Why do I need to ignore bad stuff and allow people to assume it's okay? If I don't like a question I can downvote. Sure. But why am I suddenly not allowed to interact with it anymore? Am I so worthless that I am not even allowed to express my opinion anymore?
You are removing the community moderation part from the StackExchange network by saying that people are not allowed to interact with stuff they don't like anymore. If that is the position we should just remove closing and reopening, together with flagging and downvoting. I should just move on, right? If a spammer offends me, I should move on. If there is a bad question, I should move on. If there is a troll, I should move on.
I won't do that.
The core of the StackExchange network is community moderation. Telling people to not do that is to ignore the core of the network. You signed up for community moderation when you created your account. If a new user soon after signing up finds out that they don't like community moderation then I am personally fine with that.
We should be welcoming. We should be nice.
We should work on our communication by being exemplary and writing useful, helpful and nice welcoming comments that guide new users to important resources where rules and guidelines are explained with the corresponding rationalizations.
But we shouldn't abandon all rules just because some people think that having rules equals being mean. That's a fallacy and is distracting from the core of questions like this one. You want to talk about site scope? Then talk about site scope instead of drifting off into site culture and proclaiming that everyone who has an opinion about the site scope is not welcoming and should just move on, leaving you alone in your bubble with others that feel the same - these are the only ones allowed to stay, right?
We need worldbuilding context to answer the worldbuilding problem. The XY-problem is a big thing for us on WorldBuilding. By mentioning what problem you are trying to solve people can answer the question you posted and can provide a frame challenge in case on is needed.
What if the diamond tool question was about very fast growing trees and how to keep them in check? Sure, we could have left the question alone and having someone post a wikipedia link the OP might have found their answer that they could have found themselves by using google instead of WorldBuilding.SE, but someone might come up with a better solution that the OP didn't think of. Burning the forest down for example. Or destroying the Earth around the trees to not allow them to grow any further.
I don't know. I have no idea what the setting was and what the problem was that the OP was trying to solve. I need that information to help guide the OP and help them solve their problem, but if they are not willing to provide the worldbuilding context then I can't help them with their problem.
That's not what the site is supposed to be. We are supposed to help people with their problem and we can't do that without context, which is why context is required. That is what I perceive as "Be nice." - try to help and solve the underlying problem, not be a quick helper for googling stuff. By just googling this we don't help them in the long run and we make this site just an interface for search engines that people use that are too lazy, according to their words, to use google.

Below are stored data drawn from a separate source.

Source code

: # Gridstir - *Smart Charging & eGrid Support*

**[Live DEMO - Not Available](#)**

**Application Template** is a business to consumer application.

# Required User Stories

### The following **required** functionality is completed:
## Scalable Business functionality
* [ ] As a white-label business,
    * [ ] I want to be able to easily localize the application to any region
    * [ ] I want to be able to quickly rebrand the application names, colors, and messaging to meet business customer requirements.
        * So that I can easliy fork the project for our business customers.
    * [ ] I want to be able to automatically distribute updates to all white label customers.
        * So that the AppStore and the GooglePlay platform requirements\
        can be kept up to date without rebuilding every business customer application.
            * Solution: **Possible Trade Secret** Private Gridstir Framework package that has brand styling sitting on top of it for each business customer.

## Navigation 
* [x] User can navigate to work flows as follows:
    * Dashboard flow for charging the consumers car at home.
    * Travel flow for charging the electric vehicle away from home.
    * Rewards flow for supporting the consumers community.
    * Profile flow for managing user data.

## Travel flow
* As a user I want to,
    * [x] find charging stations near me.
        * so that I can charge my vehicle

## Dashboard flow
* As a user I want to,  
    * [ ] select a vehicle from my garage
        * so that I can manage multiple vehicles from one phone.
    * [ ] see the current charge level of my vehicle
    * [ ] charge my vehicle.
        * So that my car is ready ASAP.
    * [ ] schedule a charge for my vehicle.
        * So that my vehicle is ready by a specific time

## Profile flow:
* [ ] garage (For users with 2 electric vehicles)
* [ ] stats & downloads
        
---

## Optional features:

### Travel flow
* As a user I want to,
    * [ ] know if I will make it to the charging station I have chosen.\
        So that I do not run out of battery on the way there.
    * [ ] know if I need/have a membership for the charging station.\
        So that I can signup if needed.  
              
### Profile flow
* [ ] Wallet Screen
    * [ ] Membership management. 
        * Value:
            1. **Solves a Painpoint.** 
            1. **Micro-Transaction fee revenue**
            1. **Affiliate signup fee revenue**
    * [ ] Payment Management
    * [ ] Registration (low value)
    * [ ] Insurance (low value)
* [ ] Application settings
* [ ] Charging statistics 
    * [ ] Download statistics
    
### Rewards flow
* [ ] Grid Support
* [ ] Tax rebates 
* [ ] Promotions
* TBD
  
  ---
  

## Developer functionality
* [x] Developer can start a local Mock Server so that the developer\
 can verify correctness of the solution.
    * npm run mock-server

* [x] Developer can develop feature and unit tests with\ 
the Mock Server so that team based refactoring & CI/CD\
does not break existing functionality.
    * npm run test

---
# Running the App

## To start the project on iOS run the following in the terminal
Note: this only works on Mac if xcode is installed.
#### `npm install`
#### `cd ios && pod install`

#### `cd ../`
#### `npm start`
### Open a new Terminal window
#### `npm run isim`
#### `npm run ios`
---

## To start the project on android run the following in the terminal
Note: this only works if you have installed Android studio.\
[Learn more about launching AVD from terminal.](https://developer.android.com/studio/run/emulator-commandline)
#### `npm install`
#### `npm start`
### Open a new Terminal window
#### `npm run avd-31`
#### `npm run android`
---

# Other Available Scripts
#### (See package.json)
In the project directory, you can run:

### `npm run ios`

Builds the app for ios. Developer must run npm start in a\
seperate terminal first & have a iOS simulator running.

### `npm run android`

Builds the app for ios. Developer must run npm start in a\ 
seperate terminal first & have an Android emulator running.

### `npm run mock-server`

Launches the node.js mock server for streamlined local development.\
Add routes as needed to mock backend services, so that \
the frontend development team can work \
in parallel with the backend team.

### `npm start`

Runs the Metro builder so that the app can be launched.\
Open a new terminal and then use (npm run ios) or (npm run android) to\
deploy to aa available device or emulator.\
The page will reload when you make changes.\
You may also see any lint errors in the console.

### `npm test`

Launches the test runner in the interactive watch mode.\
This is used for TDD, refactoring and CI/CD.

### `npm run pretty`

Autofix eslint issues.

We need the context, as is evident from this highly upvoted proposal, this upvoted response, this upvoted response, this highly upvoted response, my answer to the last discussion about this that was also highly upvoted and the fact that this response was a bit downvoted and got three comments in the direction of needing context, one of them being my comment.
Yes, context is necessary to make a question on-topic on Worldbuilding because we need the information to help the OP. This has nothing to do with site culture and is not a sign of being unwelcoming to new users.